August 17th, mobilization day was a very busy one indeed, with the completion first of getting all Leg 1 gear off the ship and some personnel and students, completing the loading, organization, and securing of all the new equipment and supplies required for Leg 2, and the arrival in the afternoon of a new group of VISIONS’22 students.
With all aboard by 1600 on August 18, and safety briefings for the new folks completed, the R/V Thompson left the NOAA dock at 1800 and headed under the Newport Yaquina Bay Bridge. It was an extremely foggy day and one could hardly see 25 ft ahead.
We arrived at our first dive site, Oregon Shelf around 1930, and ROPOS was in the water for the first dive a half hour later! This site, at 80 m water depth is in highly productive waters and is commonly very difficult to work in due to low visibility from sediment and biologically-produced material in the water column: some years, visibility is so low that the pilots can’t even see the manipulators in front of the vehicle! However, this year, the weather gods were kind to us and work progressed very well. Within the first 41 hrs of Leg 2, we have completed five dives with ROPOS, three transits, and an echosounder survey of Southern Hydrate Ridge. Not a bad start.
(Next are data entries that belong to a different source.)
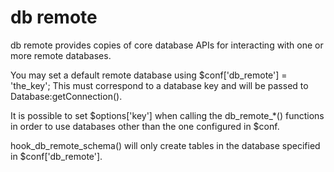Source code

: db remote
=========

db remote provides copies of core database APIs for interacting with one or more
remote databases.

You may set a default remote database using $conf['db_remote'] = 'the_key';
This must correspond to a database key and will be passed to 
Database:getConnection().

It is possible to set $options['key'] when calling the db_remote_*() functions
in order to use databases other than the one configured in $conf.

hook_db_remote_schema() will only create tables in the database specified in
$conf['db_remote'].
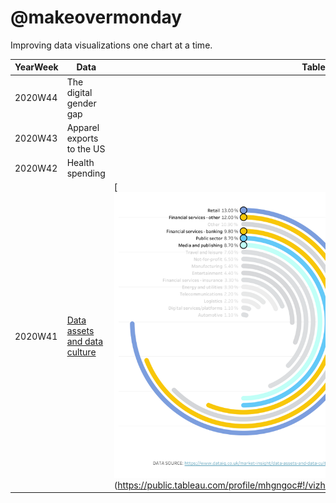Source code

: # @makeovermonday
Improving data visualizations one chart at a time.

| YearWeek | Data | Tableau |
|-|-|-|
| 2020W44 | The digital gender gap | |
| 2020W43 | Apparel exports to the US | |
| 2020W42 | Health spending | |
| 2020W41 | [Data assets and data culture](https://data.world/makeovermonday/2020w41-data-assets-and-data-culture/workspace/project-summary) |[![](2020W41.png)(https://public.tableau.com/profile/mhgngoc#!/vizhome/makeovermonday2020W41/DASHBOARD)|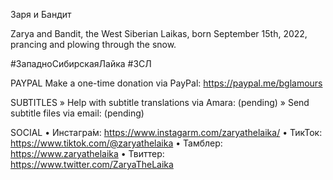 Заря и Бандит

Zarya and Bandit, the West Siberian Laikas, born September 15th, 2022, prancing and plowing through the snow.

#ЗападноСибирскаяЛайка #ЗСЛ

PAYPAL
Make a one-time donation via PayPal: https://paypal.me/bglamours

SUBTITLES
» Help with subtitle translations via Amara: (pending)
» Send subtitle files via email: (pending)

SOCIAL
• Инстагра́м: https://www.instagarm.com/zaryathelaika/
• ТикТок: https://www.tiktok.com/@zaryathelaika
• Тамблер: https://www.zaryathelaika
• Твиттер: https://www.twitter.com/ZaryaTheLaika

<!--- URL: https://youtube.com/shorts/cp-zGqkIkuY -->
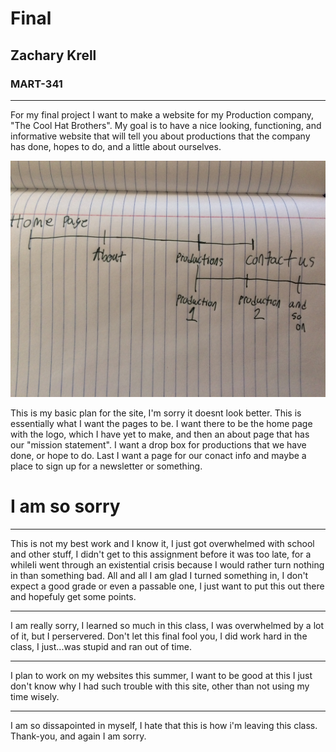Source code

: # Final
## Zachary Krell
### MART-341
---

For my final project I want to make a website for my Production company, "The Cool Hat Brothers". My goal is to have a nice looking, functioning, and informative website that will tell you about productions that the company has done, hopes to do, and a little about ourselves.

![Basic breakdown](/img/Photo.jpg)

This is my basic plan for the site, I'm sorry it doesnt look better. This is essentially what I want the pages to be. I want there to be the home page with the logo, which I have yet to make, and then an about page that has our "mission statement". I want a drop box for productions that we have done, or hope to do. Last I want a page for our conact info and maybe a place to sign up for a newsletter or something. 



# I am so sorry

---

This is not my best work and I know it, I just got overwhelmed with school and other stuff, I didn't get to this assignment before it was too late, for a whileIi went through an existential crisis because I would rather turn nothing in than something bad. 
All and all I am glad I turned something in, I don't expect a good grade or even a passable one, I just want to put this out there and hopefuly get some points.

---

I am really sorry, I learned so much in this class, I was overwhelmed by a lot of it, but I perservered. Don't let this final fool you, I did work hard in the class, I just...was stupid and ran out of time.

---

I plan to work on my websites this summer, I want to be good at this I just don't know why I had such trouble with this site, other than not using my time wisely.

---

I am so dissapointed in myself, I hate that this is how i'm leaving this class. Thank-you, and again I am sorry.
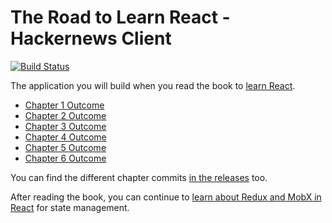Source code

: # The Road to Learn React - Hackernews Client

[![Build Status](https://travis-ci.org/the-road-to-learn-react/hackernews-client.svg?branch=master)](https://travis-ci.org/the-road-to-learn-react/hackernews-client)

The application you will build when you read the book to [learn React](https://www.robinwieruch.de/the-road-to-learn-react/).

* [Chapter 1 Outcome](https://github.com/the-road-to-learn-react/hackernews-client/tree/5.1)
* [Chapter 2 Outcome](https://github.com/the-road-to-learn-react/hackernews-client/tree/5.2)
* [Chapter 3 Outcome](https://github.com/the-road-to-learn-react/hackernews-client/tree/5.3.1)
* [Chapter 4 Outcome](https://github.com/the-road-to-learn-react/hackernews-client/tree/5.4)
* [Chapter 5 Outcome](https://github.com/the-road-to-learn-react/hackernews-client/tree/5.5)
* [Chapter 6 Outcome](https://github.com/the-road-to-learn-react/hackernews-client/tree/5.6)

You can find the different chapter commits [in the releases](https://github.com/rwieruch/hackernews-client/releases) too.

After reading the book, you can continue to [learn about Redux and MobX in React](https://roadtoreact.com/course-details?courseId=TAMING_THE_STATE) for state management.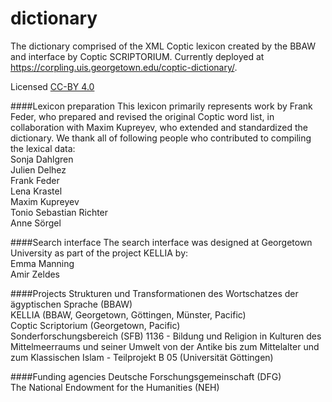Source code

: # dictionary
The dictionary comprised of the XML Coptic lexicon created by the BBAW and interface by Coptic SCRIPTORIUM.  Currently deployed at https://corpling.uis.georgetown.edu/coptic-dictionary/.

Licensed [CC-BY 4.0](https://creativecommons.org/licenses/by/4.0/)

####Lexicon preparation
This lexicon primarily represents work by Frank Feder, who prepared and revised the original Coptic word list, in collaboration with Maxim Kupreyev, who extended and standardized the dictionary. We thank all of following people who contributed to compiling the lexical data:  
Sonja Dahlgren  
Julien Delhez  
Frank Feder  
Lena Krastel  
Maxim Kupreyev  
Tonio Sebastian Richter  
Anne Sörgel  

####Search interface
The search interface was designed at Georgetown University as part of the project KELLIA by:  
Emma Manning  
Amir Zeldes

####Projects
Strukturen und Transformationen des Wortschatzes der ägyptischen Sprache (BBAW)  
KELLIA (BBAW, Georgetown, Göttingen, Münster, Pacific)  
Coptic Scriptorium (Georgetown, Pacific)  
Sonderforschungsbereich (SFB) 1136 - Bildung und Religion in Kulturen des Mittelmeerraums und seiner Umwelt von der Antike bis zum Mittelalter und zum Klassischen Islam - Teilprojekt B 05 (Universität Göttingen)  

####Funding agencies
Deutsche Forschungsgemeinschaft (DFG)  
The National Endowment for the Humanities (NEH)  

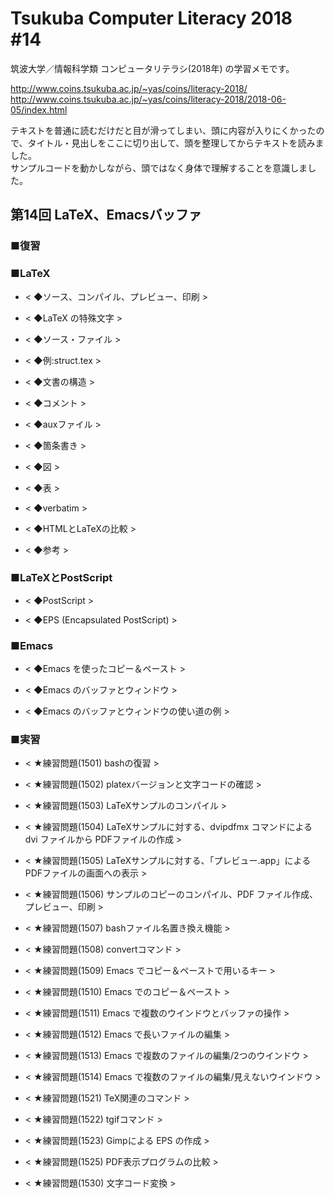 # Tsukuba Computer Literacy 2018 #14

筑波大学／情報科学類 コンピュータリテラシ(2018年) の学習メモです。  

http://www.coins.tsukuba.ac.jp/~yas/coins/literacy-2018/  
http://www.coins.tsukuba.ac.jp/~yas/coins/literacy-2018/2018-06-05/index.html  

テキストを普通に読むだけだと目が滑ってしまい、頭に内容が入りにくかったので、タイトル・見出しをここに切り出して、頭を整理してからテキストを読みました。  
サンプルコードを動かしながら、頭ではなく身体で理解することを意識しました。  


## 第14回 LaTeX、Emacsバッファ  

### ■復習

### ■LaTeX

- < ◆ソース、コンパイル、プレビュー、印刷 >  

- < ◆LaTeX の特殊文字 >  

- < ◆ソース・ファイル >  

- < ◆例:struct.tex >  

- < ◆文書の構造 >  

- < ◆コメント >  

- < ◆auxファイル >  

- < ◆箇条書き >  

- < ◆図 >  

- < ◆表 >  

- < ◆verbatim >  

- < ◆HTMLとLaTeXの比較 >  

- < ◆参考 >  

### ■LaTeXとPostScript

- < ◆PostScript >  

- < ◆EPS (Encapsulated PostScript) >  

### ■Emacs

- < ◆Emacs を使ったコピー＆ペースト >  

- < ◆Emacs のバッファとウィンドウ >  

- < ◆Emacs のバッファとウィンドウの使い道の例 >  

### ■実習

- < ★練習問題(1501) bashの復習 >  

- < ★練習問題(1502) platexバージョンと文字コードの確認 >  

- < ★練習問題(1503) LaTeXサンプルのコンパイル >  

- < ★練習問題(1504) LaTeXサンプルに対する、dvipdfmx コマンドによる dvi ファイルから PDFファイルの作成 >  

- < ★練習問題(1505) LaTeXサンプルに対する、「プレビュー.app」によるPDFファイルの画面への表示 >  

- < ★練習問題(1506) サンプルのコピーのコンパイル、PDF ファイル作成、プレビュー、印刷 >  

- < ★練習問題(1507) bashファイル名置き換え機能 >  

- < ★練習問題(1508) convertコマンド >  

- < ★練習問題(1509) Emacs でコピー＆ペーストで用いるキー >  

- < ★練習問題(1510) Emacs でのコピー＆ペースト >  

- < ★練習問題(1511) Emacs で複数のウインドウとバッファの操作 >  

- < ★練習問題(1512) Emacs で長いファイルの編集 >  

- < ★練習問題(1513) Emacs で複数のファイルの編集/2つのウインドウ >  

- < ★練習問題(1514) Emacs で複数のファイルの編集/見えないウインドウ >  

- < ★練習問題(1521) TeX関連のコマンド >  

- < ★練習問題(1522) tgifコマンド >  

- < ★練習問題(1523) Gimpによる EPS の作成 >  

- < ★練習問題(1525) PDF表示プログラムの比較 >  

- < ★練習問題(1530) 文字コード変換 >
In addition to the above activity, instruments are getting their finishing touches before deployment, recovered instruments are being sampled and water samples have been analyzed. Students have been working on their project proposals, writing blogs, and procuring zooplankton samples.
During last night ROPOS Dive R2222 and the deployment of the low-volatage junction box LV01B at Southern Hydrate Ridge, students were treated to close up views of bacterial mats and lots of crab, fish, sea stars and other sea creatures. This area is characterized by highly active methane seeps – some years we have witnessed explosions of hydrate-encased bubbles exploding from collapsed areas in the seafloor forming plumes that rise >400 m into the water column. At shallower depths, the hydrate dissociates releasing methane into the water column, which is then utilized by methane metabolizing bacteria in the water column. The resultant increase in biological material attracts zooplankton, which attracts krill. This is a wonderful example of coupling of process that connect the seafloor and hydrosphere!